It is a process via which we determine the costs of goods and services. It involves the recording, classification, allocation of various expenditures, and creating financial statements. This data is generally used in financial accounting.

This helps us calculate the costs of the various goods. It also involves a suitable presentation of this data for the purposes of cost control and guidance to the management.

It deals with the cost of every unit, job, process, order, service, etc, whichever is applicable and includes the cost of production, cost of selling and cost of distribution.

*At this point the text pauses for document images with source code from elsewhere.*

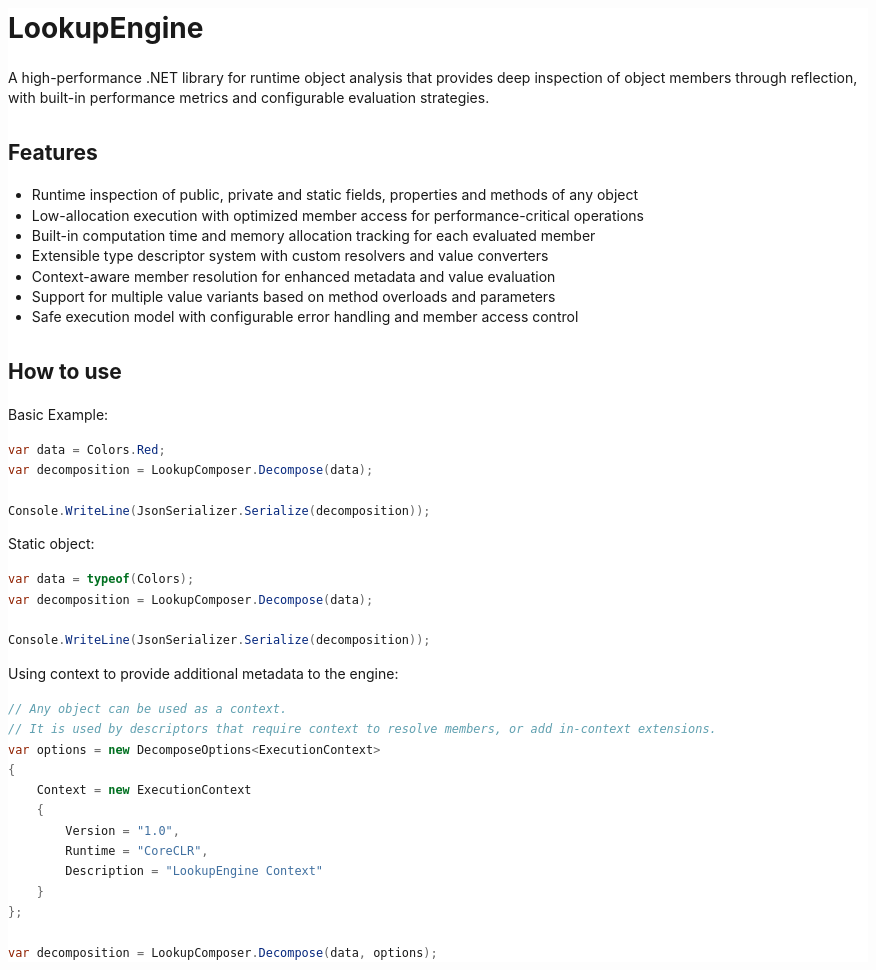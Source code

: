 # LookupEngine

A high-performance .NET library for runtime object analysis that provides deep inspection of object members through reflection, with built-in performance metrics and configurable evaluation strategies.

## Features

- Runtime inspection of public, private and static fields, properties and methods of any object
- Low-allocation execution with optimized member access for performance-critical operations
- Built-in computation time and memory allocation tracking for each evaluated member
- Extensible type descriptor system with custom resolvers and value converters
- Context-aware member resolution for enhanced metadata and value evaluation
- Support for multiple value variants based on method overloads and parameters
- Safe execution model with configurable error handling and member access control

## How to use

Basic Example:

```C#
var data = Colors.Red;
var decomposition = LookupComposer.Decompose(data);

Console.WriteLine(JsonSerializer.Serialize(decomposition));
```

Static object:

```C#
var data = typeof(Colors);
var decomposition = LookupComposer.Decompose(data);

Console.WriteLine(JsonSerializer.Serialize(decomposition));
```

Using context to provide additional metadata to the engine:

```C#
// Any object can be used as a context. 
// It is used by descriptors that require context to resolve members, or add in-context extensions.
var options = new DecomposeOptions<ExecutionContext>
{
    Context = new ExecutionContext
    {
        Version = "1.0",
        Runtime = "CoreCLR",
        Description = "LookupEngine Context"
    }
};

var decomposition = LookupComposer.Decompose(data, options);
```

Features of Cost Accounting

  • It is a sub-field in accounting. It is the process of accounting for costs
  • Provides data to management for decision making and budgeting for the future
  • It helps to establish certain standard costs and budgets.
  • provides costing data that helps in fixing prices of goods and services
  • Is also a great tool to figure out the efficiency of a unit or a process. It can disclose wastage of time and resources

Types and Classification of Cost Accounting

  • Activity Based Costing
  • Lean Accounting
  • Standard Accounting
  • Marginal Costing

Cost Accounting

Standard Accounting

Standard costing is a technique where the firm compares the costs that were incurred for the production of the goods and the costs that should have been incurred for the same.

Marginal Costing

This type of costing is based on the principle of dividing all costs into fixed cost and variable cost.

Fixed costs are unrelated to the levels of production. As the name suggests these costs remain the same irrespective of the production quantities.

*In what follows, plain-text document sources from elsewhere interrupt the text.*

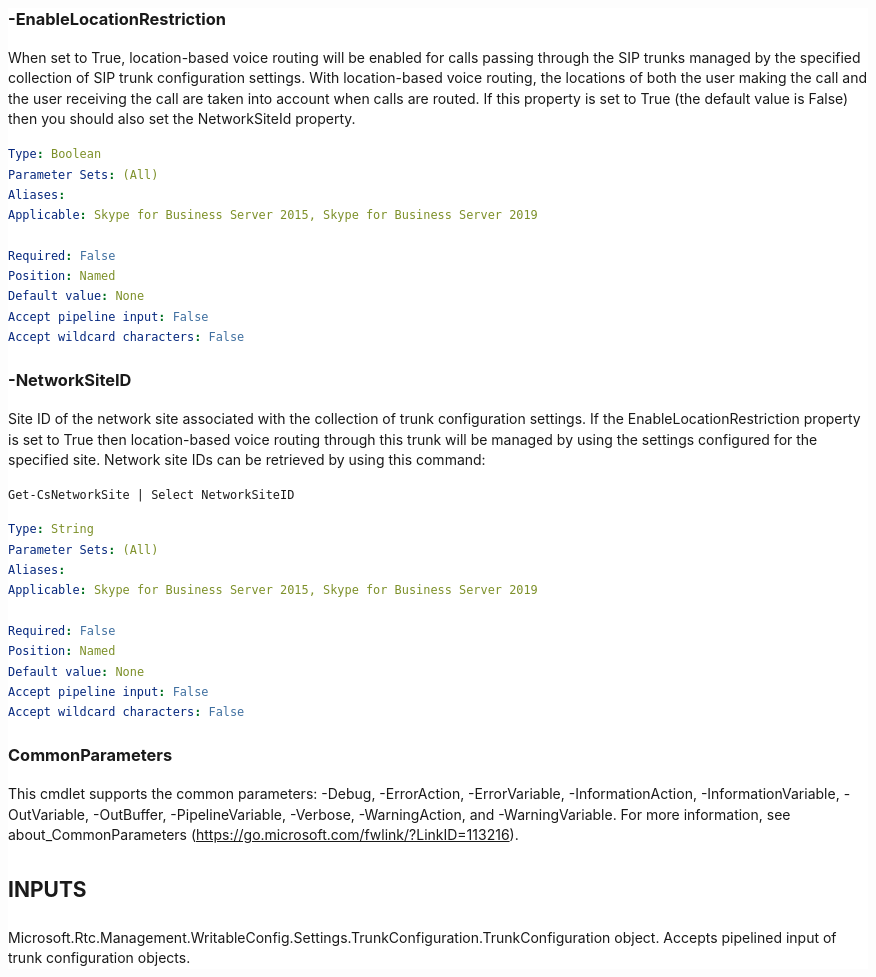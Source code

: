 ### -EnableLocationRestriction
When set to True, location-based voice routing will be enabled for calls passing through the SIP trunks managed by the specified collection of SIP trunk configuration settings.
With location-based voice routing, the locations of both the user making the call and the user receiving the call are taken into account when calls are routed.
If this property is set to True (the default value is False) then you should also set the NetworkSiteId property.

```yaml
Type: Boolean
Parameter Sets: (All)
Aliases: 
Applicable: Skype for Business Server 2015, Skype for Business Server 2019

Required: False
Position: Named
Default value: None
Accept pipeline input: False
Accept wildcard characters: False
```

### -NetworkSiteID
Site ID of the network site associated with the collection of trunk configuration settings.
If the EnableLocationRestriction property is set to True then location-based voice routing through this trunk will be managed by using the settings configured for the specified site.
Network site IDs can be retrieved by using this command:

`Get-CsNetworkSite | Select NetworkSiteID`

```yaml
Type: String
Parameter Sets: (All)
Aliases: 
Applicable: Skype for Business Server 2015, Skype for Business Server 2019

Required: False
Position: Named
Default value: None
Accept pipeline input: False
Accept wildcard characters: False
```

### CommonParameters
This cmdlet supports the common parameters: -Debug, -ErrorAction, -ErrorVariable, -InformationAction, -InformationVariable, -OutVariable, -OutBuffer, -PipelineVariable, -Verbose, -WarningAction, and -WarningVariable. For more information, see about_CommonParameters (https://go.microsoft.com/fwlink/?LinkID=113216).

## INPUTS

###  
Microsoft.Rtc.Management.WritableConfig.Settings.TrunkConfiguration.TrunkConfiguration object.
Accepts pipelined input of trunk configuration objects.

Variable costs change in relation to production levels. They are directly proportionate. The variable cost per unit, however, remains the same.

Importance and Objectives of Cost Accounting

  • Classification of Cost
  • Cost Control
  • Price Determination
  • Fixing of Standards

Advantages

  • Measuring and Improving Efficiency
  • Identification of Unprofitable Activities
  • Fixing Prices
  • Price Reduction
  • Control over Stock
  • Evaluates the Reasons for Losses
  • Aids Future Planning

Meaning of Cost

How does one define with the cost of something? It is the amount to be paid for a good or service or the resources given in exchange for such good or service.

In commercial terms, the cost is the monetary valuation of the effort, materials, risks and opportunity costs all put together.

Cost is also defined as by the expenditure incurred to produce a given good or service. The cost will be the expenditure that is attributable to something.

Value is measured in terms of the usefulness of the product, the cost is measured strictly in monetary terms.

While cost is a very generic term, it can be classified further. All costs can be qualified as prime cost, sunk cost, factory cost, direct cost, indirect cost, etc. It is advisable to classify costs as it gives more information about it.

Meaning of Costing

Costing is essentially a technique via which we assign or costs to various elements of the business. It is a system of ascertaining costs.

We follow certain rules and principles to guide us in this ascertaining of costs. Some such methods of costing to ascertain these costs are historical costing, standard costing, etc.

  • Assigning variable costs according to the activity levels is direct costing
  • And assigning fixed costs irrespective of activity levels is known as absorption costing

Learn more about Different Sub-fields of Accounting here in detail.

Solved Question for You

Q: Define cost accountancy?

Ans: Cost accountancy is the application of the principles of costing and accounting. It is the science, art, and practice with which a cost accountant practices cost ascertainment and cost control.